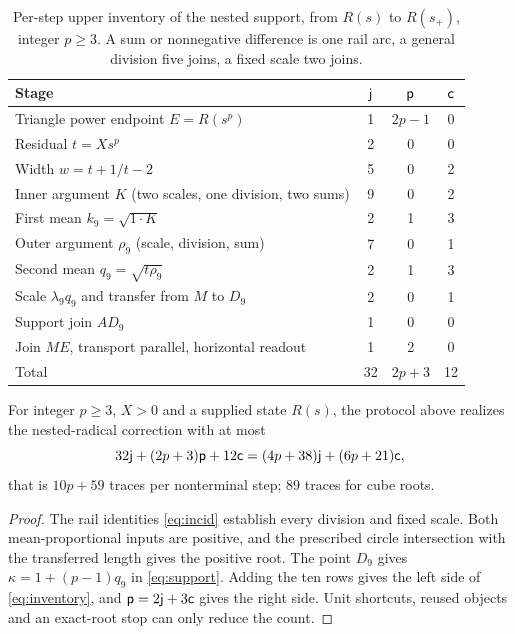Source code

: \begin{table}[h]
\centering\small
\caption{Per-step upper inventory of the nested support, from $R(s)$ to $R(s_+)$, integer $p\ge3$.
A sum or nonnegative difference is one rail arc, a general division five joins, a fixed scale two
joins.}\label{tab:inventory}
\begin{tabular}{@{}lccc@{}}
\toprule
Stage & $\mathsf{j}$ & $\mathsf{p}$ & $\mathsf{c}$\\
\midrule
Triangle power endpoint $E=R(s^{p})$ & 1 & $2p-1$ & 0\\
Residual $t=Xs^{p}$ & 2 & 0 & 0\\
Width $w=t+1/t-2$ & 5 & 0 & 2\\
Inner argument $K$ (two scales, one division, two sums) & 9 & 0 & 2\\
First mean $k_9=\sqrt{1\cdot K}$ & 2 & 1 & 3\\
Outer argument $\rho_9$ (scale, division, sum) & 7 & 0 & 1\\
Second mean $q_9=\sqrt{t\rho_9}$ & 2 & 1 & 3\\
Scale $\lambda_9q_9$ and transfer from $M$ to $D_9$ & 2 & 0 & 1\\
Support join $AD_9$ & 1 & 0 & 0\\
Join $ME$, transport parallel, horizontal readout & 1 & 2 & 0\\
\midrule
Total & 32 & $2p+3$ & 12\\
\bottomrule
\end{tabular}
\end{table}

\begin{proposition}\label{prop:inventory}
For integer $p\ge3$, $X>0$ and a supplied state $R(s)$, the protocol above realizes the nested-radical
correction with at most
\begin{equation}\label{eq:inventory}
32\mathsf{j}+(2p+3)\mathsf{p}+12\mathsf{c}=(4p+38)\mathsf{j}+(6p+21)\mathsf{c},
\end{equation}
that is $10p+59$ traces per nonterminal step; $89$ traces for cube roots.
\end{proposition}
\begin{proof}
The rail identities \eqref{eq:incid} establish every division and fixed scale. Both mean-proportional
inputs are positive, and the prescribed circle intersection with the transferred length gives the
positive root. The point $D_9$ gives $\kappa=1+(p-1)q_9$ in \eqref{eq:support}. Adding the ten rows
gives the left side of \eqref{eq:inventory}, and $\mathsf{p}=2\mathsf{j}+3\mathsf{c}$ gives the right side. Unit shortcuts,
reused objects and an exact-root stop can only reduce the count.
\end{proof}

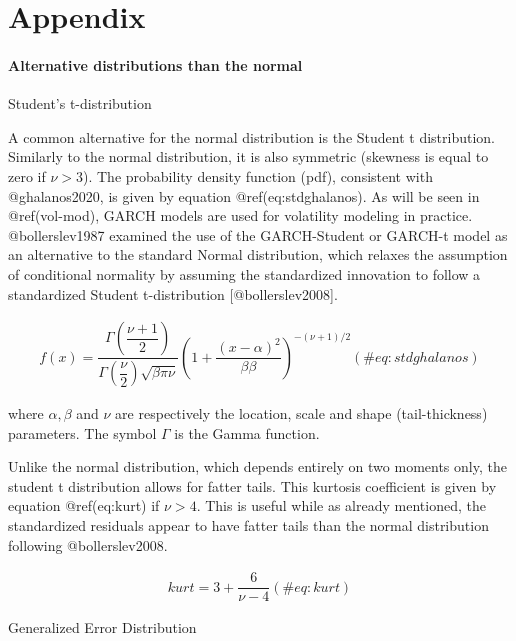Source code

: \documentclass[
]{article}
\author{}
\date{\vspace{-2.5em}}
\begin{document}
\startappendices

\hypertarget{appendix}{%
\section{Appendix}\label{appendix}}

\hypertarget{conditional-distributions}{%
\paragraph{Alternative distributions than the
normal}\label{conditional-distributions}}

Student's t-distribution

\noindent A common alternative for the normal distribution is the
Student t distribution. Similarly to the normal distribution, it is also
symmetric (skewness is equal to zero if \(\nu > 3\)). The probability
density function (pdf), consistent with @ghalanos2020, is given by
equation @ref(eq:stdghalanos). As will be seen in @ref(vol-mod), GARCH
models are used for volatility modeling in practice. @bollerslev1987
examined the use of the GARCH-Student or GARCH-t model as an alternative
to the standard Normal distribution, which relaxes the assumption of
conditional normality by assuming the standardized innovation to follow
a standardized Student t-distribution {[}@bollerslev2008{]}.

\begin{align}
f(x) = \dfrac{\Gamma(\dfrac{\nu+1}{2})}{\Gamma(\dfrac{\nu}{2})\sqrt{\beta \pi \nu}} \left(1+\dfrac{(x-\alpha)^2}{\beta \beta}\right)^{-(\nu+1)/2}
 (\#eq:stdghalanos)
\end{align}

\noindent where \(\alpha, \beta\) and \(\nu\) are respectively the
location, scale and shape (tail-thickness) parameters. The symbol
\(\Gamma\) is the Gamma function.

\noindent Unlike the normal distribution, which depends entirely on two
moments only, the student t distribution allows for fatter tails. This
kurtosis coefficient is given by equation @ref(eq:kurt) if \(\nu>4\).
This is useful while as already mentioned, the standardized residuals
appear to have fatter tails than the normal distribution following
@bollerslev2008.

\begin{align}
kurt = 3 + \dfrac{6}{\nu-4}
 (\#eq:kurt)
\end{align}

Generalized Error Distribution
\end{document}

→ **EXERCISE AIM**: The answer must consist of every line from the data that holds the string "function".

→ **EXPECTED OUTPUT**:
density function (pdf), consistent with @ghalanos2020, is given by
\(\Gamma\) is the Gamma function.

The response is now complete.